I am Brian Diaz, and I am new to the math.stackexchange community.
I have been struggling with attempting to find a closed form of the following series:
$$ \varphi(\theta) = 1 + 2\sum_{n=1}^{\infty} \frac{\cosh(n\theta)}{\cosh(n\pi)} $$
Admittedly, I attempted to convert it to a "workable integral", but to no avail. Heck, in the process of converting it to an integral, I am not even sure interchanging the sum and the integral was valid. Nevertheless, this was my result. $$\frac{1}{\pi}\int_{-\infty}^{\infty} \frac{\sin(x)}{\cosh(\theta) - \cos(x)} \frac{1}{\cosh(x)}dx $$
This was derived from a problem Ramanujan was working. For those who are interested in the source, you can visit http://mathworld.wolfram.com/RamanujanCosCoshIdentity.html. Note: Even if it does not have a closed form, I am still interested in valuable insight to the problem. In addition, I have been reported by my professor to consider applying residue theory, though he his not so sure what the result would be.

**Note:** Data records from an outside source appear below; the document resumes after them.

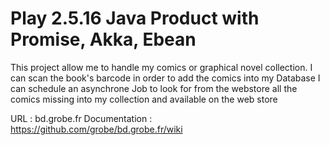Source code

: <h1>Play 2.5.16 Java Product with Promise, Akka, Ebean</h1>


This project allow me to handle my comics or graphical novel collection.
I can scan the book's barcode in order to add the comics into my Database
I can schedule an asynchrone Job  to look for from the webstore all the comics missing into my collection and available on the web store

URL : bd.grobe.fr
Documentation : https://github.com/grobe/bd.grobe.fr/wiki
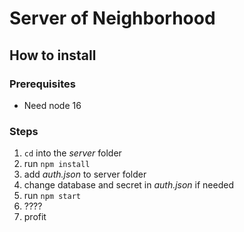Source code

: # Server of Neighborhood

## How to install

### Prerequisites
- Need node 16

### Steps
1. `cd` into the *server* folder
2. run `npm install`
3. add *auth.json* to server folder
4. change database and secret in *auth.json* if needed
5. run `npm start`
6. ????
7. profit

Thank you so much for your support, and I hope you do have a blessed day!
The closed form involves Jacobi elliptic function $\operatorname{dn}(z,k)$, which has Fourier series $$\operatorname{dn}(z,k)=\frac{\pi}{2K}\left[1+2\sum_{n=1}^{\infty}\frac{\cos n\pi\frac{z}{K}}{\cosh n \pi \frac{K'}{K}}\right],$$ where $K(k)$ denotes complete elliptic integral and $K'(k)=K(\sqrt{1-k^2})$ the complementary one.
Now if we denote $k_1=\frac{1}{\sqrt2}$ the first elliptic integral singular value and $$K_1:=K(k_1)=K'(k_1)=\frac{\Gamma^2\left(\frac14\right)}{4\sqrt{\pi}},$$ the sum can be expressed as $$\boxed{\displaystyle \quad \varphi\left(\theta\right):=1+2\sum_{n=1}^{\infty}\frac{\cosh n\theta}{\cosh n \pi}=\frac{2K_1}{\pi}\,\operatorname{dn}\left(\frac{iK_1\theta}{\pi},k_1\right)\quad}$$
P.S. To check the answer with Mathematica, note that the latter uses $k^2$ instead of $k$ in the arguments of $\mathrm{EllipticK[}\cdot\mathrm{]}$ and $\mathrm{JacobiDN[}z,\cdot\mathrm{]}$. For example, $K_1$ is evaluated with $\mathrm{EllipticK[}\frac12\mathrm{]}$.
P.P.S This transforms the proof of Ramanujan cos/cosh identity into a one-line calculation involving Jacobi imaginary transformation for $\operatorname{dn}(z,k)$, as explained here.